Carol Pires, roteirista do programa de TV Greg News da HBO Brasil e colaboradora do The New York Times em espanhol, inicia com uma relação quanto à essa subjetividade. De acordo com ela, uma pesquisa da Universidade de Houston selecionou vários democratas e republicanos para tentar convencer uns aos outros de suas convicções. Ao final, cada um está ainda mais convicto do que estavam no começo da conversa. “A política bate nas convicções morais das pessoas e as informações são lidas como num jogo de futebol: um acha que é falta, o outro não. Às vezes a gente tenta trazer uma contradição do candidato, mas na verdade só está reforçando que ele é o candidato que o eleitor gosta”, diz Pires.

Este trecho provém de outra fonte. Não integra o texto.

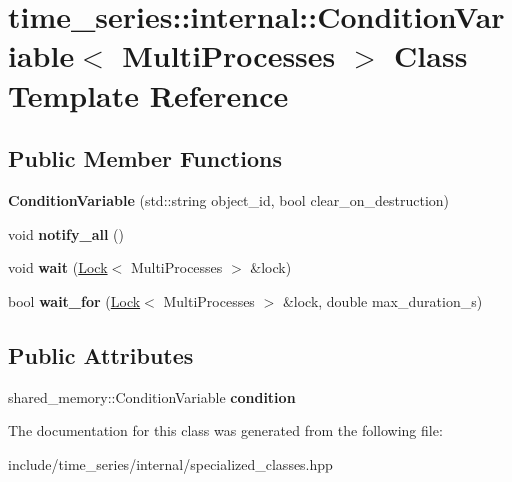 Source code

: \hypertarget{classtime__series_1_1internal_1_1ConditionVariable_3_01MultiProcesses_01_4}{}\section{time\+\_\+series\+:\+:internal\+:\+:Condition\+Variable$<$ Multi\+Processes $>$ Class Template Reference}
\label{classtime__series_1_1internal_1_1ConditionVariable_3_01MultiProcesses_01_4}
\subsection*{Public Member Functions}
\begin{DoxyCompactItemize}
\item 
\mbox{\label{classtime__series_1_1internal_1_1ConditionVariable_3_01MultiProcesses_01_4_aa10f91dd8c06860ea4f0ce68cb6b79a3}} 
{\bfseries Condition\+Variable} (std\+::string object\+\_\+id, bool clear\+\_\+on\+\_\+destruction)
\item 
\mbox{\label{classtime__series_1_1internal_1_1ConditionVariable_3_01MultiProcesses_01_4_a20d252072246eda6342c31c9e2cd64ff}} 
void {\bfseries notify\+\_\+all} ()
\item 
\mbox{\label{classtime__series_1_1internal_1_1ConditionVariable_3_01MultiProcesses_01_4_a0cf6775e3a5c53abc17cfd69ed303d75}} 
void {\bfseries wait} (\hyperlink{classtime__series_1_1internal_1_1Lock}{Lock}$<$ Multi\+Processes $>$ \&lock)
\item 
\mbox{\label{classtime__series_1_1internal_1_1ConditionVariable_3_01MultiProcesses_01_4_a3edc647b93bf392aa0bdbec1c2a94762}} 
bool {\bfseries wait\+\_\+for} (\hyperlink{classtime__series_1_1internal_1_1Lock}{Lock}$<$ Multi\+Processes $>$ \&lock, double max\+\_\+duration\+\_\+s)
\end{DoxyCompactItemize}
\subsection*{Public Attributes}
\begin{DoxyCompactItemize}
\item 
\mbox{\label{classtime__series_1_1internal_1_1ConditionVariable_3_01MultiProcesses_01_4_a06e19d063f59918dd503743aa3dc0d32}} 
shared\+\_\+memory\+::\+Condition\+Variable {\bfseries condition}
\end{DoxyCompactItemize}


The documentation for this class was generated from the following file\+:\begin{DoxyCompactItemize}
\item 
include/time\+\_\+series/internal/specialized\+\_\+classes.\+hpp\end{DoxyCompactItemize}
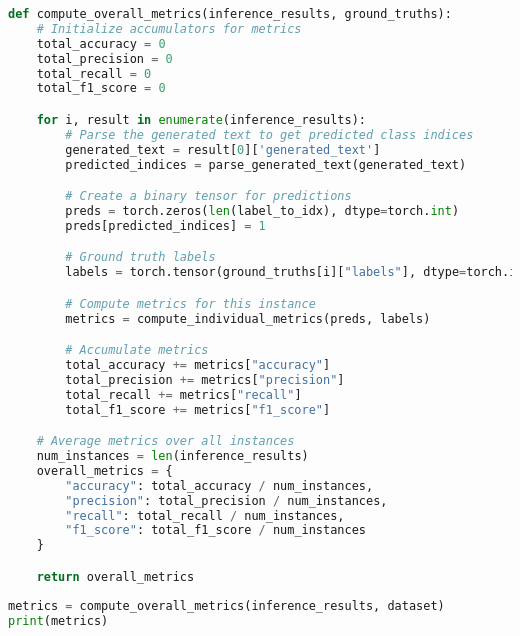 \begin{latin}
    \begin{lstlisting}[language=Python, title=\rl{تابع بدست آوردن ارزیابی مدل به ازای تمام نمونه ها}]
def compute_overall_metrics(inference_results, ground_truths):
    # Initialize accumulators for metrics
    total_accuracy = 0
    total_precision = 0
    total_recall = 0
    total_f1_score = 0

    for i, result in enumerate(inference_results):
        # Parse the generated text to get predicted class indices
        generated_text = result[0]['generated_text']
        predicted_indices = parse_generated_text(generated_text)

        # Create a binary tensor for predictions
        preds = torch.zeros(len(label_to_idx), dtype=torch.int)
        preds[predicted_indices] = 1

        # Ground truth labels
        labels = torch.tensor(ground_truths[i]["labels"], dtype=torch.int)

        # Compute metrics for this instance
        metrics = compute_individual_metrics(preds, labels)

        # Accumulate metrics
        total_accuracy += metrics["accuracy"]
        total_precision += metrics["precision"]
        total_recall += metrics["recall"]
        total_f1_score += metrics["f1_score"]

    # Average metrics over all instances
    num_instances = len(inference_results)
    overall_metrics = {
        "accuracy": total_accuracy / num_instances,
        "precision": total_precision / num_instances,
        "recall": total_recall / num_instances,
        "f1_score": total_f1_score / num_instances
    }

    return overall_metrics

\end{lstlisting}
\end{latin}


\begin{latin}
    \begin{lstlisting}[language=Python, title=\rl{ارزبابی خروجی های مدل}]
metrics = compute_overall_metrics(inference_results, dataset)
print(metrics) 
\end{lstlisting}
\end{latin}
\clearpage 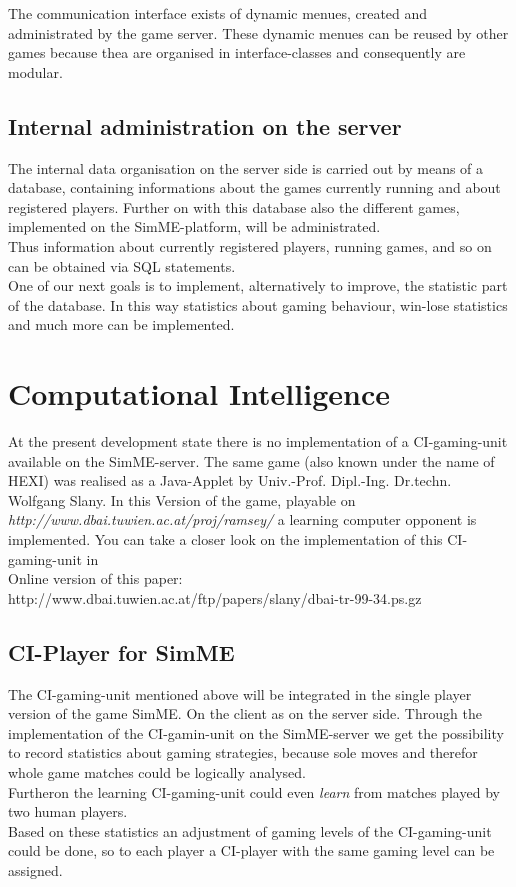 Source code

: The communication interface exists of dynamic menues, created and administrated
by the game server. These dynamic menues can be reused by other games because
thea are organised in interface-classes and consequently are modular.

\subsection{Internal administration on the server}
The internal data organisation on the server side is carried out by means of a
database, containing informations about the games currently running and about
registered players. Further on with this database also the different games,
implemented on the SimME-platform, will be administrated.\\
Thus information about currently registered players, running games, and so on
can be obtained via SQL statements. \\
One of our next goals is to implement, alternatively to improve, the statistic
part of the database. In this way statistics about gaming behaviour, win-lose
statistics and much more can be implemented.

\section{Computational Intelligence} \label{CI}
At the present development state there is no implementation of a CI-gaming-unit
available on the SimME-server. The same game (also known under the name of
HEXI) was realised as a Java-Applet by Univ.-Prof. Dipl.-Ing. Dr.techn. Wolfgang
Slany. In this Version of the game, playable on
\textit{http://www.dbai.tuwien.ac.at/proj/ramsey/} a learning computer opponent
is implemented. You can take a closer look on the implementation of this
CI-gaming-unit in \cite{slany_paper}\\
\noindent Online version of this paper:\\
http://www.dbai.tuwien.ac.at/ftp/papers/slany/dbai-tr-99-34.ps.gz

\subsection{CI-Player for SimME}
The CI-gaming-unit mentioned above will be integrated in the single player
version of the game SimME. On the client as on the server side. Through the
implementation of the CI-gamin-unit on the SimME-server we get the possibility
to record statistics about gaming strategies, because sole moves and therefor
whole game matches could be logically analysed. \\
Furtheron the learning CI-gaming-unit could even \textit{learn} from matches
played by two human players.\\
Based on these statistics an adjustment of gaming levels of the CI-gaming-unit
could be done, so to each player a CI-player with the same gaming level can be
assigned.\\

A jornalista afirma que a importância dos debates foi mudando ao longo das eleições, principalmente nessa última. Com passagens na cobertura eleitoral no Estadão, Piauí e, agora, no Greg News, é importante citar o formato de cada veículo no que diz respeito ao tempo de apuração e modo de acompanhar os candidatos. Se no estilo carrapato, em que cada repórter é responsável por um candidato, ou se de maneira mais ampla.

A primeira campanha de Dilma coincidiu com a primeira cobertura eleitoral de Carol Pires, que ficava em Brasília com uma visão mais geral, para o Estadão. A segunda eleição que cobriu foi pela Piauí, na qual foi carrapato de Marina Silva, e tinha o luxo de trabalhar na mesma matéria para acompanhar a trajetória da candidata. Por fim, este ano, está no Greg News com a oportunidade de mergulhar nos candidatos como num dossiê para realizar o roteiro.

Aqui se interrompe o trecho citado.